Every line with "Scottish" in it must be copied from the data.

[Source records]
····················
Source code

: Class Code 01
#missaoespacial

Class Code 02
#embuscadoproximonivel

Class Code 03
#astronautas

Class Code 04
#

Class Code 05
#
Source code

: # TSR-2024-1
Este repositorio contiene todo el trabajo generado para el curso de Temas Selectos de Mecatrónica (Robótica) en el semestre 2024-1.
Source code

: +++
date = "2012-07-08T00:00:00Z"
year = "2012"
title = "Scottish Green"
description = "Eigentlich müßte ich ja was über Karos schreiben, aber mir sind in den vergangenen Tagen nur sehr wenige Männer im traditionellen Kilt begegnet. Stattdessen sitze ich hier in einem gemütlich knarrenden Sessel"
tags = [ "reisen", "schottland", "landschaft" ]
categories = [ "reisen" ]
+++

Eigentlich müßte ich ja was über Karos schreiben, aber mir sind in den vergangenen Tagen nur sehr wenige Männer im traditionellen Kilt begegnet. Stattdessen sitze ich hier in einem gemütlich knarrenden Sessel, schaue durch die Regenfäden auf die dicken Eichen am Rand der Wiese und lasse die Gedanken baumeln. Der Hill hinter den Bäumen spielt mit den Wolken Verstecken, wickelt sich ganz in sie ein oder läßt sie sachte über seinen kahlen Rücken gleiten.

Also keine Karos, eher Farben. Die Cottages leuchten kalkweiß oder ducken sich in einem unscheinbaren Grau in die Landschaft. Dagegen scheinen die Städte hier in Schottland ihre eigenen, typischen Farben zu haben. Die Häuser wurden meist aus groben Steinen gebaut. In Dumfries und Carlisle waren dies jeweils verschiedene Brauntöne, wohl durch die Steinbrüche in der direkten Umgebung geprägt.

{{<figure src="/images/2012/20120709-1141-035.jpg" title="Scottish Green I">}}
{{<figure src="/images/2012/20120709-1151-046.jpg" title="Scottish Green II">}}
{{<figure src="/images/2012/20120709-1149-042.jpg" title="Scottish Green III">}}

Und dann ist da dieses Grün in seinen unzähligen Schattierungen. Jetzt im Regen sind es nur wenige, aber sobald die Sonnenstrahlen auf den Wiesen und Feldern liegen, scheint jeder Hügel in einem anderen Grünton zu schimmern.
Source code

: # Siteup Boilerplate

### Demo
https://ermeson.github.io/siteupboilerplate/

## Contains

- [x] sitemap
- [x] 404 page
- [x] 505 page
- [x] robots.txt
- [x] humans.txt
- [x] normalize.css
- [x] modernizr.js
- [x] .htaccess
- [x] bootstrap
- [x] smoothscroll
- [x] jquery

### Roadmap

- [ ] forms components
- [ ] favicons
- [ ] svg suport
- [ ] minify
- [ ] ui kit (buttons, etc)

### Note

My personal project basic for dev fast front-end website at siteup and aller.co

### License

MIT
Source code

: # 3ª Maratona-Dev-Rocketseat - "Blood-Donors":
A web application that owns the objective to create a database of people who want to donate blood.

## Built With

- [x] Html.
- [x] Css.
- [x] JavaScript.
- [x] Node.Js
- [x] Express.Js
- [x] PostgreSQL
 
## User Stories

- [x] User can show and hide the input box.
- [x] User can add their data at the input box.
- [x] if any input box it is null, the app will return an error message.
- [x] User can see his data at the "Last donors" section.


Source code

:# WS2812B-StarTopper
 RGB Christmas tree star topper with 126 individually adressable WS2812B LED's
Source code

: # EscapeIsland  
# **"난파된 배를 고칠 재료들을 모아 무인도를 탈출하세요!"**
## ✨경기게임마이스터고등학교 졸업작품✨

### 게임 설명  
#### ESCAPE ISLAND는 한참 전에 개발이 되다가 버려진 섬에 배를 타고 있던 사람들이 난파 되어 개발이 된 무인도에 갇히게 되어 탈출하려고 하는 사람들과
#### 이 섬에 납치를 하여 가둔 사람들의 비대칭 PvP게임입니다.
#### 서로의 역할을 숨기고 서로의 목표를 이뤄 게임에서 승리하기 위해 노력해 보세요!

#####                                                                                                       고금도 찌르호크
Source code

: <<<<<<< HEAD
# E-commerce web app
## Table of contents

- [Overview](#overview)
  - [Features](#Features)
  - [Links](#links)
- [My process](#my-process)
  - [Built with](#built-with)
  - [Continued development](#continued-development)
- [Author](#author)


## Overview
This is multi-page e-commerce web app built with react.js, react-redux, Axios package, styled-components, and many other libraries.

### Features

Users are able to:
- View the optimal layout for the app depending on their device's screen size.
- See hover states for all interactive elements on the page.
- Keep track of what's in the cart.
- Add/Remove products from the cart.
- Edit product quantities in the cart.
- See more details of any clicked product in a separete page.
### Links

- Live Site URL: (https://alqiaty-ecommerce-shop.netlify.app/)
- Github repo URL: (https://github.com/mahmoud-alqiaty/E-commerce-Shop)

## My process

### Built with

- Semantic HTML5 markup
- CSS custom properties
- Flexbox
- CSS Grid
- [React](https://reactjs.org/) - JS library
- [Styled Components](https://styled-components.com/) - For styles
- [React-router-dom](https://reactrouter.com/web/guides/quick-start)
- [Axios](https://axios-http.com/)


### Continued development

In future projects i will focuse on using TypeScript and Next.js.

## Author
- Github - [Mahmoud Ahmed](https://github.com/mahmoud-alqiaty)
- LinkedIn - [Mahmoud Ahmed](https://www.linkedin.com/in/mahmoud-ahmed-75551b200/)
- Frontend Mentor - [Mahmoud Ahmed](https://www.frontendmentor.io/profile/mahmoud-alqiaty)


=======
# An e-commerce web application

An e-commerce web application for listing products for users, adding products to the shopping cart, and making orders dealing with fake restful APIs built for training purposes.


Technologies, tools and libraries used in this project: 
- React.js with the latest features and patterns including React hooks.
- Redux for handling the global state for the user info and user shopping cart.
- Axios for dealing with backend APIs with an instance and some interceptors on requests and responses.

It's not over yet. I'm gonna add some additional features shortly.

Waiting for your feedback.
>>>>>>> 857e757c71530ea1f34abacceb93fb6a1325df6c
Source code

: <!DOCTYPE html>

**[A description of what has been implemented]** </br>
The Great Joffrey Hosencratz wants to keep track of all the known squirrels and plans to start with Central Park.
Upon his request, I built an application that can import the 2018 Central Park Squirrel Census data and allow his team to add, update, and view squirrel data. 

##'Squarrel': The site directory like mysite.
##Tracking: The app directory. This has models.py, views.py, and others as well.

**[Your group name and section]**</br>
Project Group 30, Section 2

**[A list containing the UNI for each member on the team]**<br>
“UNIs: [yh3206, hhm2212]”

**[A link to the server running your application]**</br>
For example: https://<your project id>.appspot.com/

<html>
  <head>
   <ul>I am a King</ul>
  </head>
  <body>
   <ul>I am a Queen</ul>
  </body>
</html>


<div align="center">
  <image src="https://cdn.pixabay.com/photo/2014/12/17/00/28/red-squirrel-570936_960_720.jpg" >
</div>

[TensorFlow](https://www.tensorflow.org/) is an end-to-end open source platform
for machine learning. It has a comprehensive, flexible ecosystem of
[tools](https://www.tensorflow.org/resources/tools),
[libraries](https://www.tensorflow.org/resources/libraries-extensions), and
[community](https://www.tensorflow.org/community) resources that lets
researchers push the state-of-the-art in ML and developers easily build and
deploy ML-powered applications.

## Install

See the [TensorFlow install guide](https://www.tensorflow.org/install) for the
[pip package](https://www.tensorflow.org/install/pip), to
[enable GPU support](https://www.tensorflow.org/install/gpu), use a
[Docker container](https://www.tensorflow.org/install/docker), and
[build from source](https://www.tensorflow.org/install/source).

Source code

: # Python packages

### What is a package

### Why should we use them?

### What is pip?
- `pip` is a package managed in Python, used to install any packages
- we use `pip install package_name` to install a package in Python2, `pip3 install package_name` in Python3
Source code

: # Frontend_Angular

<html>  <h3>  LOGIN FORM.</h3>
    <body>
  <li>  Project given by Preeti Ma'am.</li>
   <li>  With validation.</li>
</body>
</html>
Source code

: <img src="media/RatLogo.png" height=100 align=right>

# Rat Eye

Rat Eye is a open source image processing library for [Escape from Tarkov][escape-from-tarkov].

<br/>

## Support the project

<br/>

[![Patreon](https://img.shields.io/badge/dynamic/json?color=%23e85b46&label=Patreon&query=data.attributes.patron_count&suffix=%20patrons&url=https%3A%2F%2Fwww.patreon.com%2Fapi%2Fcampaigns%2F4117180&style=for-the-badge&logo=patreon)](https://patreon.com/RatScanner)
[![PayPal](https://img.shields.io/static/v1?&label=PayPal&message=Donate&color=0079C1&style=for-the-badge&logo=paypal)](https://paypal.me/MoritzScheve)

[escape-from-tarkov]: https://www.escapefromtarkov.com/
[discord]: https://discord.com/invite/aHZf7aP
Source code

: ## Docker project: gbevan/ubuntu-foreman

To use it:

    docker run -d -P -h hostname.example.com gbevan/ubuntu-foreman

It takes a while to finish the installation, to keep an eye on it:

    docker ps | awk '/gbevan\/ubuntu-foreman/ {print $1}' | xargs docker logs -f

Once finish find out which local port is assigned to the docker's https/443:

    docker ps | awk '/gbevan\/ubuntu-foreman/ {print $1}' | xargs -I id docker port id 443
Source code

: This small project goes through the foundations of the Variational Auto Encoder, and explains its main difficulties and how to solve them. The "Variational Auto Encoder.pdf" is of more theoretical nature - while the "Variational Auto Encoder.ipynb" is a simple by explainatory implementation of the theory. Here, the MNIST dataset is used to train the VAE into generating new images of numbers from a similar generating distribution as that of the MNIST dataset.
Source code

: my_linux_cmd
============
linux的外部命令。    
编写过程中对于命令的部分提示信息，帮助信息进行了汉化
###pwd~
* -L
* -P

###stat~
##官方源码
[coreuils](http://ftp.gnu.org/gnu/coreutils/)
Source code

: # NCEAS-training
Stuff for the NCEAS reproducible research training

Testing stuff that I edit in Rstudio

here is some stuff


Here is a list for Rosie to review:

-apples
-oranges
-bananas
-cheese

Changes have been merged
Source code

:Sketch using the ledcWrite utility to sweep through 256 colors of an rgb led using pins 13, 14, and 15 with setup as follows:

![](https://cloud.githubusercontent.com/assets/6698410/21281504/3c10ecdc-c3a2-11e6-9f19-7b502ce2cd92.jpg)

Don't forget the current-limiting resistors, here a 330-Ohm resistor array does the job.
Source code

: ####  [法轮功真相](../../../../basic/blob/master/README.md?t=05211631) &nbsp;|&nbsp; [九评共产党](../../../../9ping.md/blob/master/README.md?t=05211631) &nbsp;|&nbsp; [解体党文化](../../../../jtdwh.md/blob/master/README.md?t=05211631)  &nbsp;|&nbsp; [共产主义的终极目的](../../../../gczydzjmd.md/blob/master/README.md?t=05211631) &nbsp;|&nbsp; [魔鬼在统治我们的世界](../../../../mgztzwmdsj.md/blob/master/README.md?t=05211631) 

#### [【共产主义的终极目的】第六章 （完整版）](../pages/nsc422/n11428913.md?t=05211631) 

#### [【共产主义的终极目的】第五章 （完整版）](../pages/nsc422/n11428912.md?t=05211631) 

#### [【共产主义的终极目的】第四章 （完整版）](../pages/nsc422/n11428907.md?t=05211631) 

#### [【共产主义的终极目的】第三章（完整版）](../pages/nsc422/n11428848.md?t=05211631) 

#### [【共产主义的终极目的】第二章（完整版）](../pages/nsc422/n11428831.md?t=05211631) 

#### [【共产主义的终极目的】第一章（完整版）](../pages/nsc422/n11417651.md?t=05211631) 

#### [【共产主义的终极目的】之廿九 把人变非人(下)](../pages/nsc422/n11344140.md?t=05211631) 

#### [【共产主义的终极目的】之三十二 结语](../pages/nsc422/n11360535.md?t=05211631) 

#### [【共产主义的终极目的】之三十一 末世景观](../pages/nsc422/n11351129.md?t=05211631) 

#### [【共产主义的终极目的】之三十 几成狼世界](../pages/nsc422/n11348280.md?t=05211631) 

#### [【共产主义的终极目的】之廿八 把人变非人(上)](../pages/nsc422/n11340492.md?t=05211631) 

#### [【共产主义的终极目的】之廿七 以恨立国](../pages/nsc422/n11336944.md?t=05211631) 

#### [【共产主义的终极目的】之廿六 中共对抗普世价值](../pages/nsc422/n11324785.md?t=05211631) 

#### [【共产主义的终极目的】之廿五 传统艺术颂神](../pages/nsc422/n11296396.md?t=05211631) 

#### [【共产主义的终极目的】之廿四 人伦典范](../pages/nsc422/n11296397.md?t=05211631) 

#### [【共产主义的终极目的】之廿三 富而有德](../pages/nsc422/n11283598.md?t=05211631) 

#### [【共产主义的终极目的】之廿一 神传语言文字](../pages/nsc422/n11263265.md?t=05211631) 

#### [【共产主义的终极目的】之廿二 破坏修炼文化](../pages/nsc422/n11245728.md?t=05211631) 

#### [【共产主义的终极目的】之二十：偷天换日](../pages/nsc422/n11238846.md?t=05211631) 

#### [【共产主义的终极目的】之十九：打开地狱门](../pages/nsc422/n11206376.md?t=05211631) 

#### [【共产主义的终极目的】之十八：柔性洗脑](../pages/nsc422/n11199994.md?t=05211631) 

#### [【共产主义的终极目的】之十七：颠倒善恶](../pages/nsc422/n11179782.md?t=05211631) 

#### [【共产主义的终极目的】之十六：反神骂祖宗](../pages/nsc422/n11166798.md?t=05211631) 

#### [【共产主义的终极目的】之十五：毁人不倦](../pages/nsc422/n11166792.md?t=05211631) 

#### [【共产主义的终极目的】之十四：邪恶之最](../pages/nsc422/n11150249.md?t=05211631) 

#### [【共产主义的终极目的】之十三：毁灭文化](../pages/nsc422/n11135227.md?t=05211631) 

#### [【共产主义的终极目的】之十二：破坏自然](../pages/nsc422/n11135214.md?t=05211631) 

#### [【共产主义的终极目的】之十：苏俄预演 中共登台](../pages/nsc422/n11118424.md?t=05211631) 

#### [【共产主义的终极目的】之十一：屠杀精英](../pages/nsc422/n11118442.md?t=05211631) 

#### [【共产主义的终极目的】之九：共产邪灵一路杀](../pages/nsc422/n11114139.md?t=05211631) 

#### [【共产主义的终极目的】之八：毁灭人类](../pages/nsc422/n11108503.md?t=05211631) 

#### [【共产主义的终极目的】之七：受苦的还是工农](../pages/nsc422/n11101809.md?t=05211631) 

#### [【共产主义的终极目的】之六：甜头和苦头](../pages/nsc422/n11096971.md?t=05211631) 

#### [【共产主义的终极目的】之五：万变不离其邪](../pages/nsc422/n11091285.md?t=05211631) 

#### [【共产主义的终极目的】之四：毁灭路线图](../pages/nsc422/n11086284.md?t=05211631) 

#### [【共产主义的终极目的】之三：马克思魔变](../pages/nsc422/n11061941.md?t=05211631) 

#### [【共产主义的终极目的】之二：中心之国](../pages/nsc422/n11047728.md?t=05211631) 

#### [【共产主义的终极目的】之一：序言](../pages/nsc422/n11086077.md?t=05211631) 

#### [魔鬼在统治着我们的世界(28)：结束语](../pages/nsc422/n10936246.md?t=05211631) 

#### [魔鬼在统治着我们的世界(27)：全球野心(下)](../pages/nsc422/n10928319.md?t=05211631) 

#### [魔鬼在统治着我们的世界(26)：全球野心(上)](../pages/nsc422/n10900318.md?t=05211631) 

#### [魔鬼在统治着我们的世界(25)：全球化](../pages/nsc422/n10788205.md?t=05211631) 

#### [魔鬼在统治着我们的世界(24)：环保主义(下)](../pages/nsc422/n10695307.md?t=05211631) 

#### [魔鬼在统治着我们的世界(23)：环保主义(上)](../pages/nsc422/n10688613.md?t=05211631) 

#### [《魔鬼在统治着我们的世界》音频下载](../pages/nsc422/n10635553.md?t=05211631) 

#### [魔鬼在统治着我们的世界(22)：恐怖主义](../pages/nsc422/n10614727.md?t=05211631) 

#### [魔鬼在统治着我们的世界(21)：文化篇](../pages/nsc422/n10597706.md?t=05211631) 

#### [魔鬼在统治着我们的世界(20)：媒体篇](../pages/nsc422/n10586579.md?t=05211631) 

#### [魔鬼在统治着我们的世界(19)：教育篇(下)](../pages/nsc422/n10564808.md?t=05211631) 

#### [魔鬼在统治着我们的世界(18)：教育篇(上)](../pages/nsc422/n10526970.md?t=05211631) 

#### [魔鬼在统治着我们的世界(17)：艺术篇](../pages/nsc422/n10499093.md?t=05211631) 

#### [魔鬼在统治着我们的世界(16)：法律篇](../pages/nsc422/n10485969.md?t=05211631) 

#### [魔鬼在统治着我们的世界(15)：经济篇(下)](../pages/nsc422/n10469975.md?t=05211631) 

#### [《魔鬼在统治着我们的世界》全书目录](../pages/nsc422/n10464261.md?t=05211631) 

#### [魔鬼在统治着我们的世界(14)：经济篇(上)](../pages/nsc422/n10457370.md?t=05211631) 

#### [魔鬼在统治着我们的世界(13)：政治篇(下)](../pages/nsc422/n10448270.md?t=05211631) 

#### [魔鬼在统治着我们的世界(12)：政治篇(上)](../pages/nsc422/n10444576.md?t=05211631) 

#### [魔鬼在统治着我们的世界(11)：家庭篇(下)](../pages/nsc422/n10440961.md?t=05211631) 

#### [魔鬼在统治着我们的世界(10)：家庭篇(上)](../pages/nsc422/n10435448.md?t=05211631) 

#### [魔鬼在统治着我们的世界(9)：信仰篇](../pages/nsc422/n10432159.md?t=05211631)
····················
* **RESULT OF THIS TASK**
title = "Scottish Green"
{{<figure src="/images/2012/20120709-1141-035.jpg" title="Scottish Green I">}}
{{<figure src="/images/2012/20120709-1151-046.jpg" title="Scottish Green II">}}
{{<figure src="/images/2012/20120709-1149-042.jpg" title="Scottish Green III">}}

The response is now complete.